Precious Time is the third studio album by American singer Pat Benatar, released on July 6, 1981, through the Chrysalis label. The album peaked at number one on the United States' Billboard 200, her only album to do so in any country, and was certified as Double Platinum in sales in the US.

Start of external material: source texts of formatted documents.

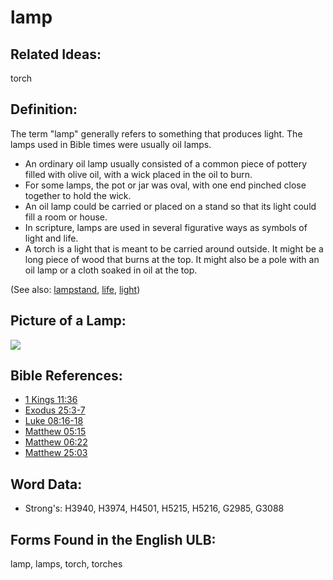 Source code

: # lamp

## Related Ideas:

torch

## Definition:

The term "lamp" generally refers to something that produces light. The lamps used in Bible times were usually oil lamps.

* An ordinary oil lamp usually consisted of a common piece of pottery filled with olive oil, with a wick placed in the oil to burn.
* For some lamps, the pot or jar was oval, with one end pinched close together to hold the wick.
* An oil lamp could be carried or placed on a stand so that its light could fill a room or house.
* In scripture, lamps are used in several figurative ways as symbols of light and life.
* A torch is a light that is meant to be carried around outside. It might be a long piece of wood that burns at the top. It might also be a pole with an oil lamp or a cloth soaked in oil at the top.

(See also: [lampstand](../other/lampstand.md), [life](../kt/life.md), [light](../other/light.md))

## Picture of a Lamp:

<a href="https://content.bibletranslationtools.org/WycliffeAssociates/en_tw/raw/branch/master/PNGs/l/Lamp.png"><img src="https://content.bibletranslationtools.org/WycliffeAssociates/en_tw/raw/branch/master/PNGs/l/Lamp.png" ></a>

## Bible References:

* [1 Kings 11:36](rc://en/tn/help/1ki/11/36)
* [Exodus 25:3-7](rc://en/tn/help/exo/25/03)
* [Luke 08:16-18](rc://en/tn/help/luk/08/16)
* [Matthew 05:15](rc://en/tn/help/mat/05/15)
* [Matthew 06:22](rc://en/tn/help/mat/06/22)
* [Matthew 25:03](rc://en/tn/help/mat/25/03)

## Word Data:

* Strong's: H3940, H3974, H4501, H5215, H5216, G2985, G3088

## Forms Found in the English ULB:

lamp, lamps, torch, torches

Its lead single was the mid-tempo "Fire and Ice", which was a Top 20 hit on the Billboard Hot 100 and a number 2 hit on the Mainstream Rock chart.  It became her largest hit to that point in Canada peaking at number 4 on the RPM Singles Chart but only made the Top 30 in Australia and New Zealand.  The song won Benatar the Grammy Award for Best Female Rock Vocal Performance in 1982.  Precious Times second single, the rapid guitar-driven "Promises in the Dark", one of the few Benatar singles written by her and husband Neil Giraldo, was most successful in France, where it reached number 16, while reaching number 38 on the US Billboard Hot 100 and number 16 on the US Mainstream Rock chart.  It also made the Top 30 in Canada but did not chart in any other countries.

Peaking at number 2, Precious Time was Benatar's third straight Top 3 album in Canada, although its Double Platinum sales certification in that country was less than her first two albums.  It was another major hit for Benatar in France, rising to number 3, and was the first of two number 2 albums she would attain in New Zealand.  It was her first Top 10 album in Australia and Sweden (her only one there) and was her first album to reach the Top 30 in both the United Kingdom and Norway.  The album was remastered and reissued on Capitol Records in 2006.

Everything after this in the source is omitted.